In [2]:
import numpy as np
import faiss
import requests
from io import StringIO
import pandas as pd

# Dataset Initialization

In [50]:
res = requests.get('https://raw.githubusercontent.com/brmson/dataset-sts/master/data/sts/sick2014/SICK_train.txt')

text = res.text
text[:100]

'pair_ID\tsentence_A\tsentence_B\trelatedness_score\tentailment_judgment\n1\tA group of kids is playing in '

the sentences are seperated with \t

We need this in a dataframe, which we build from the `text` string like so:

In [51]:
data = pd.read_csv(StringIO(text), sep='\t')
data.head()

Unnamed: 0,pair_ID,sentence_A,sentence_B,relatedness_score,entailment_judgment
0,1,A group of kids is playing in a yard and an ol...,A group of boys in a yard is playing and a man...,4.5,NEUTRAL
1,2,A group of children is playing in the house an...,A group of kids is playing in a yard and an ol...,3.2,NEUTRAL
2,3,The young boys are playing outdoors and the ma...,The kids are playing outdoors near a man with ...,4.7,ENTAILMENT
3,5,The kids are playing outdoors near a man with ...,A group of kids is playing in a yard and an ol...,3.4,NEUTRAL
4,9,The young boys are playing outdoors and the ma...,A group of kids is playing in a yard and an ol...,3.7,NEUTRAL


We will take all samples from `sentence_A` and build sentence embeddings for each - which we can then store in FAISS.

In [52]:
sentences = data['sentence_A'].tolist()
sentences[:5]

['A group of kids is playing in a yard and an old man is standing in the background',
 'A group of children is playing in the house and there is no man standing in the background',
 'The young boys are playing outdoors and the man is smiling nearby',
 'The kids are playing outdoors near a man with a smile',
 'The young boys are playing outdoors and the man is smiling nearby']
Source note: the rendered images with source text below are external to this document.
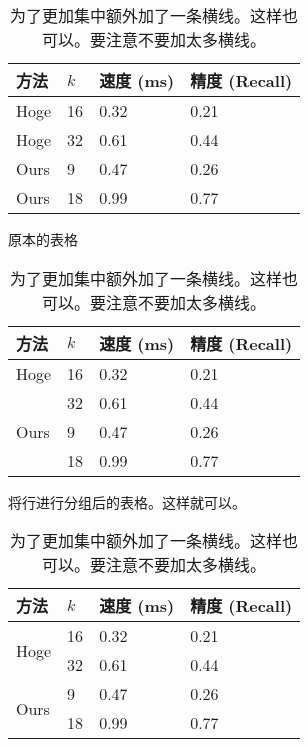 \documentclass{article}
\begin{document}
\begin{table}[h]
    \begin{minipage}[t]{0.32\linewidth}
        \centering
        \begin{tabular}{@{}llll@{}} \toprule
            方法 & $k$ & 速度 (ms) & 精度 (Recall) \\ \midrule
            Hoge  & 16 & 0.32 & 0.21  \\ 
            Hoge  & 32 & 0.61 & 0.44  \\ 
            Ours  &  9 & 0.47 & 0.26 \\ 
            Ours  & 18 & 0.99 & 0.77 \\ \bottomrule   
        \end{tabular}
        \caption{原本的表格}
        \label{tbl:row_group1}
    \end{minipage}
    \hfill
    \begin{minipage}[t]{0.32\linewidth}
        \centering
        \begin{tabular}{@{}llll@{}} \toprule
            方法 & $k$ & 速度 (ms) & 精度 (Recall) \\ \midrule
            Hoge  & 16 & 0.32 & 0.21  \\ 
                  & 32 & 0.61 & 0.44  \\ 
            Ours  &  9 & 0.47 & 0.26 \\ 
                  & 18 & 0.99 & 0.77 \\ \bottomrule   
        \end{tabular}
        \caption{将行进行分组后的表格。这样就可以。}
        \label{tbl:row_group2}
    \end{minipage}
    \hfill
    \begin{minipage}[t]{0.32\linewidth}
        \centering
        \begin{tabular}{@{}llll@{}} \toprule
            方法 & $k$ & 速度 (ms) & 精度 (Recall) \\ \midrule
            \multirow{2}{*}{Hoge}  & 16 & 0.32 & 0.21  \\ 
                                   & 32 & 0.61 & 0.44  \\ \midrule  
            \multirow{2}{*}{Ours}  &  9 & 0.47 & 0.26 \\ 
                                   & 18 & 0.99 & 0.77 \\ \bottomrule   
        \end{tabular}
        \caption{为了更加集中额外加了一条横线。这样也可以。要注意不要加太多横线。}
        \label{tbl:row_group3}
    \end{minipage}
\end{table}
\end{document}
And we will pull in the `sentence_B` column too, giving us ~4.5K *unique* sentences.

In [53]:
sentence_b = data['sentence_B'].tolist()
sentences.extend(sentence_b)
len(set(sentences))

4802

MORE DATA

This isn't a particularly large number, so let's pull in a few more similar datasets.

In [54]:
urls = [
    'https://raw.githubusercontent.com/brmson/dataset-sts/master/data/sts/semeval-sts/2012/MSRpar.train.tsv',
    'https://raw.githubusercontent.com/brmson/dataset-sts/master/data/sts/semeval-sts/2012/MSRpar.test.tsv',
    'https://raw.githubusercontent.com/brmson/dataset-sts/master/data/sts/semeval-sts/2012/OnWN.test.tsv',
    'https://raw.githubusercontent.com/brmson/dataset-sts/master/data/sts/semeval-sts/2013/OnWN.test.tsv',
    'https://raw.githubusercontent.com/brmson/dataset-sts/master/data/sts/semeval-sts/2014/OnWN.test.tsv',
    'https://raw.githubusercontent.com/brmson/dataset-sts/master/data/sts/semeval-sts/2014/images.test.tsv',
    'https://raw.githubusercontent.com/brmson/dataset-sts/master/data/sts/semeval-sts/2015/images.test.tsv'
]

In [55]:
for url in urls:
    res = requests.get(url)
    # extract to dataframe
    data = pd.read_csv(StringIO(res.text), sep='\t', header=None, on_bad_lines='skip')
    # add to columns 1 and 2 to sentences list
    sentences.extend(data[1].tolist())
    sentences.extend(data[2].tolist())

In [56]:
len(set(sentences))

14505

Before converting to our sentence embeddings, we will save to text file as backup.

In [57]:
# remove duplicates and NaN
sentences = [
    sentence.replace('\n', '') for sentence in list(set(sentences)) if type(sentence) is str
    ]

In [58]:
with open('sentences.txt', 'w') as fp:
    fp.write('\n'.join(sentences))

Now we have 14.5K *unique* sentences, a much better size. We'll go ahead and build the sentence embeddings 

In [59]:
from sentence_transformers import SentenceTransformer

model = SentenceTransformer('bert-base-nli-mean-tokens')



We can save/load from file in the case of needing to reload the notebook for any reason later.

In [60]:
import numpy as np

embedding_files = [f"data/sentence_embeddings_15K/embeddings_{i}.npy" for i in range(57)]  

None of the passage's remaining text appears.